I just got back from Thanksgiving dinner with my cousins. And I’m happy to report that I had a very good time.
As I’ve said before, I have social anxiety disorder, and it often creeps up even when I’m around people I know and love. I planned ahead of time in the sense that I waited to leave my apartment until after it was time to take my anxiety meds. It made me a little late for dinner. But honestly, I didn’t care. I wanted to make sure my meds kicked in and gave me a little “cushion.”
Well, everyone was warm and welcoming. Dinner was delicious, and the table conversation steered mercifully clear of anything that could be remotely controversial. Cousin Alec told colorful stories about his new job on a Texas oil rig. (It seems like, of all his co-workers, he’s the only one who hasn’t spent time in prison.) Another guest who grew up on a farm told us of what it was like to grow up castrating male cows. (She said it’s necessary because male cows often become “real mean” otherwise. I felt bad for the cows — all the while digging in to my turkey.) The whole time, I felt
“in the moment” and engaged in conversation. When I’m in the moment, I can notice things like the place mat that my Cousin Michelle created especially for this dinner, which even included a funny poem.
My mental state came up only once. When we were alone in the kitchen, Cousin Ira asked how I was feeling. I told him I had good days and bad days. He quickly changed the subject, but a) at least me asked me, and b) at least I was honest with my answer.

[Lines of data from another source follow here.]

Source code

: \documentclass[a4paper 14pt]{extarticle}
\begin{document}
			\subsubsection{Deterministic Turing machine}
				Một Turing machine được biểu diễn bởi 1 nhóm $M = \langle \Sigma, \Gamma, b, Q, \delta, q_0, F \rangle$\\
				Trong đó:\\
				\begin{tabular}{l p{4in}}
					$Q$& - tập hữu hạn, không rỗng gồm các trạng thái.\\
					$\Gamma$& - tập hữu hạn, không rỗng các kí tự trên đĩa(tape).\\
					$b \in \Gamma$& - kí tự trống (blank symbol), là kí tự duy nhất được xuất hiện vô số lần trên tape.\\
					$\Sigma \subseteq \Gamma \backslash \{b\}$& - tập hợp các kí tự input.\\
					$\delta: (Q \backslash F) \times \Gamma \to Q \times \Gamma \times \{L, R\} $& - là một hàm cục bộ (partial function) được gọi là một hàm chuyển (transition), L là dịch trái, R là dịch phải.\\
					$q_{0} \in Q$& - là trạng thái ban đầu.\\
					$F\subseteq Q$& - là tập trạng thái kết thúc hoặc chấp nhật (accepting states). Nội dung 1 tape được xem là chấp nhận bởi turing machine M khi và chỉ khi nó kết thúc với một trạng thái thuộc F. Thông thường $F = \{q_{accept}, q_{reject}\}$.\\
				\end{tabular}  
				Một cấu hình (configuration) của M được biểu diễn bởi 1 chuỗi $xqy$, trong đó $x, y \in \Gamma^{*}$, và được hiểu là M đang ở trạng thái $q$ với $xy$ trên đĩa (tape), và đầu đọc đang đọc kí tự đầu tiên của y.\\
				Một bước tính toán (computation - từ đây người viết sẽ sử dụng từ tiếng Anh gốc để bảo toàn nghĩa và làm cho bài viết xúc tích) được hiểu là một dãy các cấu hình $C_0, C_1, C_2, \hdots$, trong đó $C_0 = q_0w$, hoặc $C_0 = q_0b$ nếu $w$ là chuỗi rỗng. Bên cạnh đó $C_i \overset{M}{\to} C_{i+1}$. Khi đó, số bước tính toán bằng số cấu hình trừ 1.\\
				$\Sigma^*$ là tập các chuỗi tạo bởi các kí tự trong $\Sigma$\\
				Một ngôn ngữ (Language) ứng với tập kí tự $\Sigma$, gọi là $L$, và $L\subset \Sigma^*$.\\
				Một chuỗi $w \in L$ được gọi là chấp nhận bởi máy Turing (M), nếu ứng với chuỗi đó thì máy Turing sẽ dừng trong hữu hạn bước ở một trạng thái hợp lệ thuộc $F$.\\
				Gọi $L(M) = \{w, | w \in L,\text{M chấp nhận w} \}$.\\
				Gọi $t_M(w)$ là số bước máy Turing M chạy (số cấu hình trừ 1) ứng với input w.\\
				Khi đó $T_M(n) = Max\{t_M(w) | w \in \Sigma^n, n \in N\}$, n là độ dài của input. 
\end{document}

As I was about to leave, Michelle reminded me of our next family tradition. Next month, we’re going to see “It’s A Wonderful Life” when the Brattle theater here in Cambridge plays it on the big screen. Michelle said, “I can’t wait to do this again this year with you — and EVERY YEAR.” She ended that sentence with maximum urgency. Without anything else being said, I knew why. Even though they have a hard time talking about it, my family knows what I’ve been through this year. I told Michelle, “Yes, we WILL see “It’s a Wonderful Life” every year.”
With hope and prayers — not to mention a lot of work on my part — we will look forward to Jimmy Stewart running like a maniac through Bedford Falls for many years to come.